Do cytotoxic chemotherapy drugs discharged into rivers pose a risk to the environment and human health? An overview and UK case study.
Johnson, A.C., Jurgens, M.D., Williams, R.J., Kummerer, K., Kortenkamp, A. and Sumpter, J.P. (2008) Journal of Hydrology, 348(1-2); 167-175.

This paper presents a preliminary risk assessment on the discharge of cytotoxic drugs (used for cancer treatment) via sewage treatment plants to water courses in the UK. The UK is particularly at risk of exposure, especially around urbanised catchments in central England which are densely populated with small rivers providing limited dilution. Over 50 cytotoxic drugs are used routinely for chemotherapy in developed countries, and the demand for chemotherapy treatment continues to increase at around 10% per year. The majority of cytotoxic drugs are highly water soluble.

A water quality model was developed for 5-fluorouracil (5FU) and its pro-drug capecitabine (metabolised to 5FU in the body) in order to assess the likely sewage effluent concentrations in the UK. 5FU is probably the cytotoxic drug used in the highest quantities in the UK. Health and Safety Executive (HSE) data for 2003 suggests that approximately 1 tonne of 5FU and 1.7 tonnes of capecitabine is used per annum in the UK, giving a combined value of 2.7 tonnes/pa. From a UK population of around 59 million people in 2003, a typical consumption value of 5FU of 125 micro g/day/head was calculated. An excretion value of 10% was assumed and no losses during sewage treatment. A 200L/head dilution in the STP was assumed and a further tenfold dilution in the river. Predicted effluent concentration for 5FU and capecitabine combined was 62 ng/L as 5FU. The GREAT-ER model was used with the 125 microg/d/head input load to predict concentrations of 5FU in the Aire and Calder catchment in North Yorkshire (UK). This model estimates the distribution of chemicals in surface waters. Using the STP loading model described above and assuming no removal in sewage treatment or in the river, river water concentrations in the urbanised reaches of this catchment were predicted to contain 5-50 ng/L of 5FU during low flow, 90th percentile conditions. Currently there is little information on the effectiveness of drinking water treatment processes to remove these compounds.

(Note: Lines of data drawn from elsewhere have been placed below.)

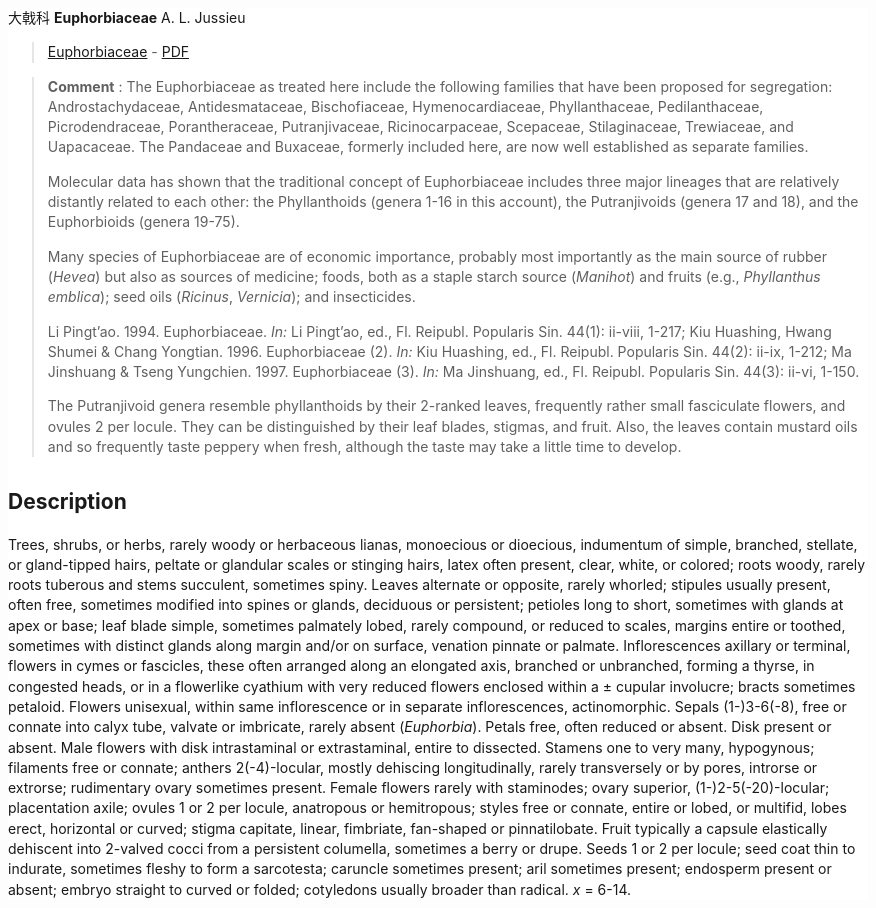 大戟科 **Euphorbiaceae** A. L. Jussieu

> [Euphorbiaceae](http://www.iplant.cn/info/Euphorbiaceae?t=foc) - [PDF](http://www.iplant.cn/foc/pdf/Euphorbiaceae.pdf)

> **Comment** : 
> The Euphorbiaceae as treated here include the following families that have been proposed for segregation: Androstachydaceae, Antidesmataceae, Bischofiaceae, Hymenocardiaceae, Phyllanthaceae, Pedilanthaceae, Picrodendraceae, Porantheraceae, Putranjivaceae, Ricinocarpaceae, Scepaceae, Stilaginaceae, Trewiaceae, and Uapacaceae. The Pandaceae and Buxaceae, formerly included here, are now well established as separate families.
>
> Molecular data has shown that the traditional concept of Euphorbiaceae includes three major lineages that are relatively distantly related to each other: the Phyllanthoids (genera 1-16 in this account), the Putranjivoids (genera 17 and 18), and the Euphorbioids (genera 19-75).
>
> Many species of Euphorbiaceae are of economic importance, probably most importantly as the main source of rubber (*Hevea*) but also as sources of medicine; foods, both as a staple starch source (*Manihot*) and fruits (e.g., *Phyllanthus emblica*); seed oils (*Ricinus*, *Vernicia*); and insecticides.
>
> Li Pingt’ao. 1994. Euphorbiaceae. *In:* Li Pingt’ao, ed., Fl. Reipubl. Popularis Sin. 44(1): ii-viii, 1-217; Kiu Huashing, Hwang Shumei & Chang Yongtian. 1996. Euphorbiaceae (2). *In:* Kiu Huashing, ed., Fl. Reipubl. Popularis Sin. 44(2): ii-ix, 1-212; Ma Jinshuang & Tseng Yungchien. 1997. Euphorbiaceae (3). *In:* Ma Jinshuang, ed., Fl. Reipubl. Popularis Sin. 44(3): ii-vi, 1-150.
>
> The Putranjivoid genera resemble phyllanthoids by their 2-ranked leaves, frequently rather small fasciculate flowers, and ovules 2 per locule. They can be distinguished by their leaf blades, stigmas, and fruit. Also, the leaves contain mustard oils and so frequently taste peppery when fresh, although the taste may take a little time to develop.

## Description

Trees, shrubs, or herbs, rarely woody or herbaceous lianas, monoecious or dioecious, indumentum of simple, branched, stellate, or gland-tipped hairs, peltate or glandular scales or stinging hairs, latex often present, clear, white, or colored; roots woody, rarely roots tuberous and stems succulent, sometimes spiny. Leaves alternate or opposite, rarely whorled; stipules usually present, often free, sometimes modified into spines or glands, deciduous or persistent; petioles long to short, sometimes with glands at apex or base; leaf blade simple, sometimes palmately lobed, rarely compound, or reduced to scales, margins entire or toothed, sometimes with distinct glands along margin and/or on surface, venation pinnate or palmate. Inflorescences axillary or terminal, flowers in cymes or fascicles, these often arranged along an elongated axis, branched or unbranched, forming a thyrse, in congested heads, or in a flowerlike cyathium with very reduced flowers enclosed within a ± cupular involucre; bracts sometimes petaloid. Flowers unisexual, within same inflorescence or in separate inflorescences, actinomorphic. Sepals (1-)3-6(-8), free or connate into calyx tube, valvate or imbricate, rarely absent (*Euphorbia*). Petals free, often reduced or absent. Disk present or absent. Male flowers with disk intrastaminal or extrastaminal, entire to dissected. Stamens one to very many, hypogynous; filaments free or connate; anthers 2(-4)-locular, mostly dehiscing longitudinally, rarely transversely or by pores, introrse or extrorse; rudimentary ovary sometimes present. Female flowers rarely with staminodes; ovary superior, (1-)2-5(-20)-locular; placentation axile; ovules 1 or 2 per locule, anatropous or hemitropous; styles free or connate, entire or lobed, or multifid, lobes erect, horizontal or curved; stigma capitate, linear, fimbriate, fan-shaped or pinnatilobate. Fruit typically a capsule elastically dehiscent into 2-valved cocci from a persistent columella, sometimes a berry or drupe. Seeds 1 or 2 per locule; seed coat thin to indurate, sometimes fleshy to form a sarcotesta; caruncle sometimes present; aril sometimes present; endosperm present or absent; embryo straight to curved or folded; cotyledons usually broader than radical. *x* = 6-14.
>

Cytotoxic drugs will probably cause the same types of genetic damage in fish and invertebrates that they do in mammals. However the concentrations that will cause significant effects is still unclear. There may be an additive effect of a mixture of low concentrations of cytotoxic drugs which needs to be considered. In terms of human exposure, the authors estimate that daily intake of 5FU from drinking water would be at least 100 million-fold lower than a therapeutic dose, or at least 300 times lower than a precautionary threshold of toxicological concern. Further research is required with particular focus on predicted no effect concentrations for freshwater aquatic organisms; measurements to identify water concentrations of a range of relevant cytotoxic drugs in receiving water and where appropriate drinking water abstraction points; and efficacy of current drinking water purification techniques to remove the important cytotoxic drugs from river water.